Using Jetstream2 for OFO development

Getting set up

New users

These steps are required once per new user.

  1. Create an ACCESS account and provide your username to your supervisor, so they can add you to our project.
  2. [Possibly not required for web desktop use only:] Create (or locate an existing) SSH key. Here's a detailed tutorial with some good context (read sections 10.1 through 10.4). Note: this tutorial is designed for R and RStudio users, but you can ignore all the refenreces to R and RStudio and focus on the shell instructions.
  3. [Once added to our ACCESS project:] Add credentials in CACAO (after logging in with your ACCESS credentials):
    1. The OFO ACCESS project (BIO220124): go to Credentials (key icon), click Add Credential in the top right, and click Cloud Credential. Choose Jetstream2, log in at the ACCESS prompt, and select the project BIO220124.
    2. Your public SSH key: go to Credentials (key icon), click Add Credential in the top right, and click SSH Public Key. Enter a public key name (e.g. derek-laptop01) and paste in the key text [if you have skipped the step of creating a SSH key, just enter any dummy text here].
  4. Add your public SSH key in Exosphere: Log in with your ACCESS credentials (once added to our project), go to our project/allocation (BIO220124), click Create in the top right, and click SSH Public Key. Enter a public key name (e.g. derek-laptop01) and paste in the key text [if you have skipped the step of creating a SSH key, just enter any dummy text here].

New VMs

These steps are required once for each new VM that a user desires. This should be done during initial onboarding (after the new user steps above), and it can also be done whenever an updated VM is desired. There are several events that may trigger users to want a new VM:

  • Jetstream2 updates their featured Ubuntu image
  • OFO updates its development VM template (which is applied on top of the current Jetstream2 featured Ubuntu image)
  • You need more compute nodes
  • You screwed up your VM configuration and want to start fresh

The steps to create a new instance(s) are:

  1. Go to CACAO and select the Deployments tab on the left. Click Add Deployment, select the OFO dev template from the list, and click Next.
    1. For Instance Name, enter a name that's descriptive to you and starts with your name. For example, derek-dev or simply derek.
    2. For Boot Image Name, choose the most recent featured Ubuntu image, for example Featured-Ubuntu22.
    3. Enter the desired number of instances (usually 1).
    4. Enter a flavor (size). Start with m3.small or m3.quad, as you can always resize later when you need more compute.
    5. Enter the the Metashape license server IP address found in the OFO Credentials google doc shared with all OFO members.
    6. Click Advanced, enable Configure Boot Disk, change Boot Type to Volume, and enter 60 GB unless you know you will need something larger. Normally you won't because most data is stored on /ofo-share which is not part of this 60 GB.
    7. Click submit. It may take around ten minutes for your instance to be ready.
  2. [Only necessary if you want to access RStudio Server; can be done at a later time:] SSH into the machine and change your password
    1. ssh <username>@<ip address>
    2. Your username is the same as your ACCESS-CI username.
    3. If you lose track of the IP address, you can find it in CACAO: go to Deployments and select the deployment you want to access.
    4. Set a password for your user: sudo passwd <username>. Choose a secure password because if others can guess it they could access our VMs and shared data volume.

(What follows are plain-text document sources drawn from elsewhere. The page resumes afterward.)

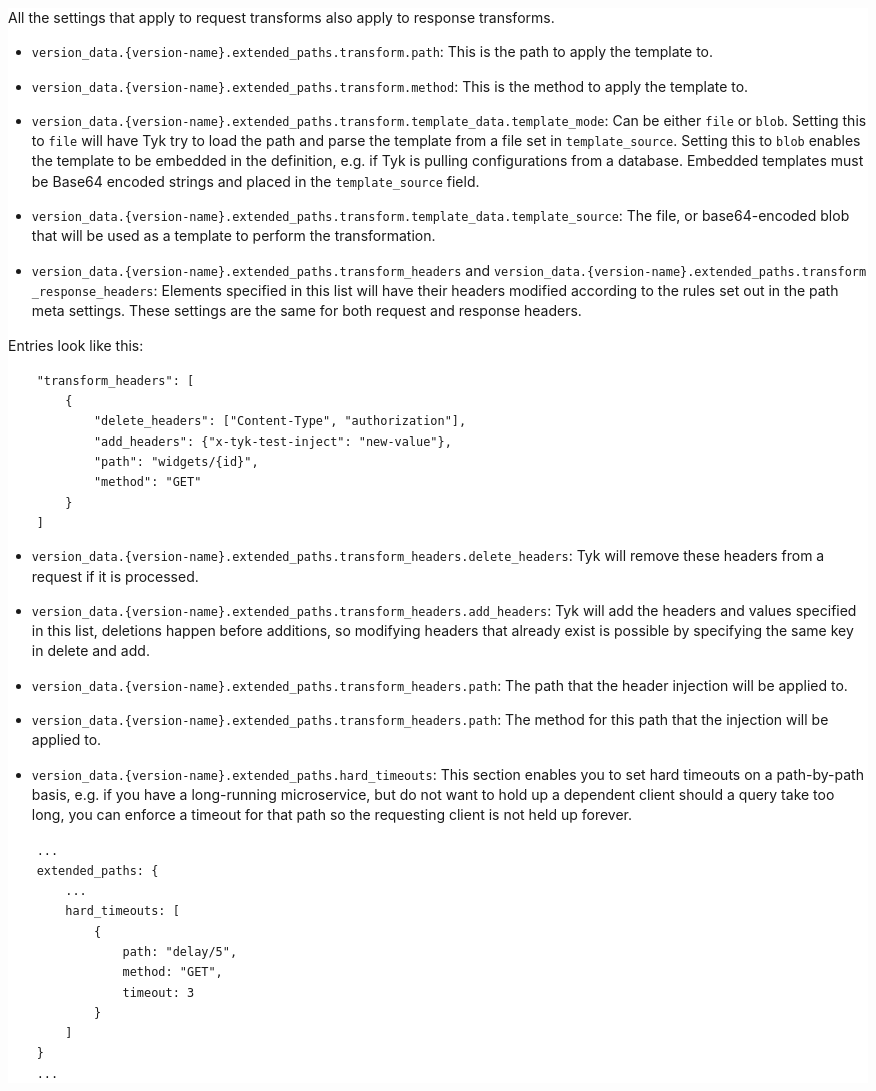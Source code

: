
 ```{.copyWrapper}
```
    
All the settings that apply to request transforms also apply to response transforms.

* `version_data.{version-name}.extended_paths.transform.path`: This is the path to apply the template to.

* `version_data.{version-name}.extended_paths.transform.method`: This is the method to apply the template to.

* `version_data.{version-name}.extended_paths.transform.template_data.template_mode`: Can be either `file` or `blob`. Setting this to `file` will have Tyk try to load the path and parse the template from a file set in `template_source`. Setting this to `blob` enables the template to be embedded in the definition, e.g. if Tyk is pulling configurations from a database. Embedded templates must be Base64 encoded strings and placed in the `template_source` field.

* `version_data.{version-name}.extended_paths.transform.template_data.template_source`: The file, or base64-encoded blob that will be used as a template to perform the transformation.

* `version_data.{version-name}.extended_paths.transform_headers` and `version_data.{version-name}.extended_paths.transform_response_headers`: Elements specified in this list will have their headers modified according to the rules set out in the path meta settings. These settings are the same for both request and response headers.


Entries look like this:

```{.copyWrapper}
    "transform_headers": [
        {
            "delete_headers": ["Content-Type", "authorization"],
            "add_headers": {"x-tyk-test-inject": "new-value"},
            "path": "widgets/{id}",
            "method": "GET"
        }
    ]
```
        

* `version_data.{version-name}.extended_paths.transform_headers.delete_headers`: Tyk will remove these headers from a request if it is processed.

* `version_data.{version-name}.extended_paths.transform_headers.add_headers`: Tyk will add the headers and values specified in this list, deletions happen before additions, so modifying headers that already exist is possible by specifying the same key in delete and add.

* `version_data.{version-name}.extended_paths.transform_headers.path`: The path that the header injection will be applied to.

* `version_data.{version-name}.extended_paths.transform_headers.path`: The method for this path that the injection will be applied to.

* `version_data.{version-name}.extended_paths.hard_timeouts`: This section enables you to set hard timeouts on a path-by-path basis, e.g. if you have a long-running microservice, but do not want to hold up a dependent client should a query take too long, you can enforce a timeout for that path so the requesting client is not held up forever.

```{.copyWrapper}
    ...
    extended_paths: {
        ...
        hard_timeouts: [
            {
                path: "delay/5",
                method: "GET",
                timeout: 3
            }
        ]
    }
    ...
```

[1]: /docs/security/your-apis/basic-auth/
[2]: /docs/tyk-rest-api/token-management
[3]: https://web-payments.org/specs/ED/http-signatures/2014-02-01/#page-3
[4]: /docs/security/your-apis/oauth-2-0/
[5]: http://en.wikipedia.org/wiki/List_of_HTTP_status_codes#3xx_Redirection
[6]: /docs/security/your-apis/
[7]: http://docs.mongodb.org/manual/tutorial/expire-data/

You should be the only one who can access this instance/VM, so it should be safe to store credentials on. Examples of credentials you might store are: a Box account login (stored in rclone; see below), so you can transfer files between the VM and Box; GitHub credentials, so you can push to repos without entering a password every time.

Basic instance access and management

SSH access

SSH into your instance using ssh <username>@<ip address>. You can find the IP address of your instance in CACAO under Deployments. Your username is the same as your ACCESS-CI username.

Remote desktop access

To access a graphical remote desktop in a browser tab, navigate to that instance's page in CACAO under Deployments and click the "Web Desktop" button.

Shelving and unshelving

It is very important that you shelve your instances when not using them, especially the larger instances.

It's fastest to this via the instance's page in Jetstream Exosphere:

  1. Go to our project/allocation (BIO220124)
  2. Click on Instances
  3. Clear the filter
  4. Click on your instance
  5. In the top right under "Actions", select "Shelve"
  6. Uncheck the option to "Release public IP address from this instance while shelved" and then click the Yes icon to confirm you want to shelve.

Note that this has the same effect as powering off a computer; i.e. all unsaved work will be lost, and next time you will start from a fresh boot. Use this same approach to unshelve your instance when you're ready to resume work, and to resize your instance if you need more compute or memory (see below). Note that when unshelving via Exosphere, you may need to wait ~1 minute before you can open the remote desktop via CACAO.

Shelving/unshelving can also be done via the CACAO interface under Deployments, by pressing the square Stop button to shelve it (or triangle Play button to unshelve it). Using this method though, unshelving takes much longer because it does a check that the VM has all the configurations specified by our template, a generally unnecessary step.

Resizing

Resizing is super useful to enable you do do simple tasks like coding and low-compute testing with a small instance (uses less of our allocation budget) and then sizing up when necessary for large compute jobs. Note that resizing involves a reboot, so any unsaved work will be lost. The m2.small instance size is sufficient for code development with lightweight processing.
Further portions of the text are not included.